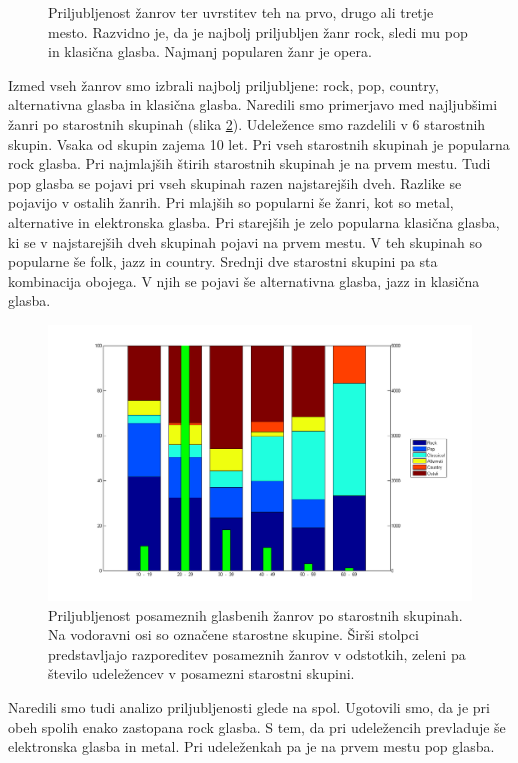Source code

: \documentclass[a4paper, 12pt]{book}
\begin{document}
{\begin{figure}[hbt]
\caption{Priljubljenost žanrov ter uvrstitev teh na prvo, drugo ali tretje mesto. Razvidno je, da je najbolj priljubljen žanr rock, sledi mu pop in klasična glasba. Najmanj popularen žanr je opera.}
\label{zanrigraf}
\end{figure}

Izmed vseh žanrov smo izbrali najbolj priljubljene: rock, pop, country, alternativna glasba in klasična glasba. Naredili smo primerjavo med najljubšimi žanri po starostnih skupinah (slika \ref{zanrigraftop}). Udeležence smo razdelili v 6 starostnih skupin. Vsaka od skupin zajema 10 let. Pri vseh starostnih skupinah je popularna rock glasba. Pri najmlajših štirih starostnih skupinah je na prvem mestu. Tudi pop glasba se pojavi pri vseh skupinah razen najstarejših dveh. Razlike se pojavijo v ostalih žanrih. Pri mlajših so popularni še žanri, kot so metal, alternative in elektronska glasba. Pri starejših je zelo popularna klasična glasba, ki se v najstarejših dveh skupinah pojavi na prvem mestu. V teh skupinah so popularne še folk, jazz in country. Srednji dve starostni skupini pa sta kombinacija obojega. V njih se pojavi še alternativna glasba, jazz in klasična glasba. 

\begin{figure}[hbt]
\centering
\includegraphics[width=15cm]{images/genretop1.png}

\caption{Priljubljenost posameznih glasbenih žanrov po starostnih skupinah. Na vodoravni osi so označene starostne skupine. Širši stolpci predstavljajo razporeditev posameznih žanrov v odstotkih, zeleni pa število udeležencev v posamezni starostni skupini.  }
\label{zanrigraftop}
\end{figure}

Naredili smo tudi analizo priljubljenosti glede na spol. Ugotovili smo, da je pri obeh spolih enako zastopana rock glasba. S tem, da pri udeležencih prevladuje še elektronska glasba in metal. Pri udeleženkah pa je na prvem mestu pop glasba. 


}
\end{document}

▶ _The task_
Skipping every picture, reproduce the records word for word.

▶ _Expected answer_
Source code

: \documentclass[a4paper, 12pt]{book}
\begin{document}
{\begin{figure}[hbt]
\caption{Priljubljenost žanrov ter uvrstitev teh na prvo, drugo ali tretje mesto. Razvidno je, da je najbolj priljubljen žanr rock, sledi mu pop in klasična glasba. Najmanj popularen žanr je opera.}
\label{zanrigraf}
\end{figure}

Izmed vseh žanrov smo izbrali najbolj priljubljene: rock, pop, country, alternativna glasba in klasična glasba. Naredili smo primerjavo med najljubšimi žanri po starostnih skupinah (slika \ref{zanrigraftop}). Udeležence smo razdelili v 6 starostnih skupin. Vsaka od skupin zajema 10 let. Pri vseh starostnih skupinah je popularna rock glasba. Pri najmlajših štirih starostnih skupinah je na prvem mestu. Tudi pop glasba se pojavi pri vseh skupinah razen najstarejših dveh. Razlike se pojavijo v ostalih žanrih. Pri mlajših so popularni še žanri, kot so metal, alternative in elektronska glasba. Pri starejših je zelo popularna klasična glasba, ki se v najstarejših dveh skupinah pojavi na prvem mestu. V teh skupinah so popularne še folk, jazz in country. Srednji dve starostni skupini pa sta kombinacija obojega. V njih se pojavi še alternativna glasba, jazz in klasična glasba. 

\begin{figure}[hbt]
\centering
\includegraphics[width=15cm]{images/genretop1.png}

\caption{Priljubljenost posameznih glasbenih žanrov po starostnih skupinah. Na vodoravni osi so označene starostne skupine. Širši stolpci predstavljajo razporeditev posameznih žanrov v odstotkih, zeleni pa število udeležencev v posamezni starostni skupini.  }
\label{zanrigraftop}
\end{figure}

Naredili smo tudi analizo priljubljenosti glede na spol. Ugotovili smo, da je pri obeh spolih enako zastopana rock glasba. S tem, da pri udeležencih prevladuje še elektronska glasba in metal. Pri udeleženkah pa je na prvem mestu pop glasba. 


}
\end{document}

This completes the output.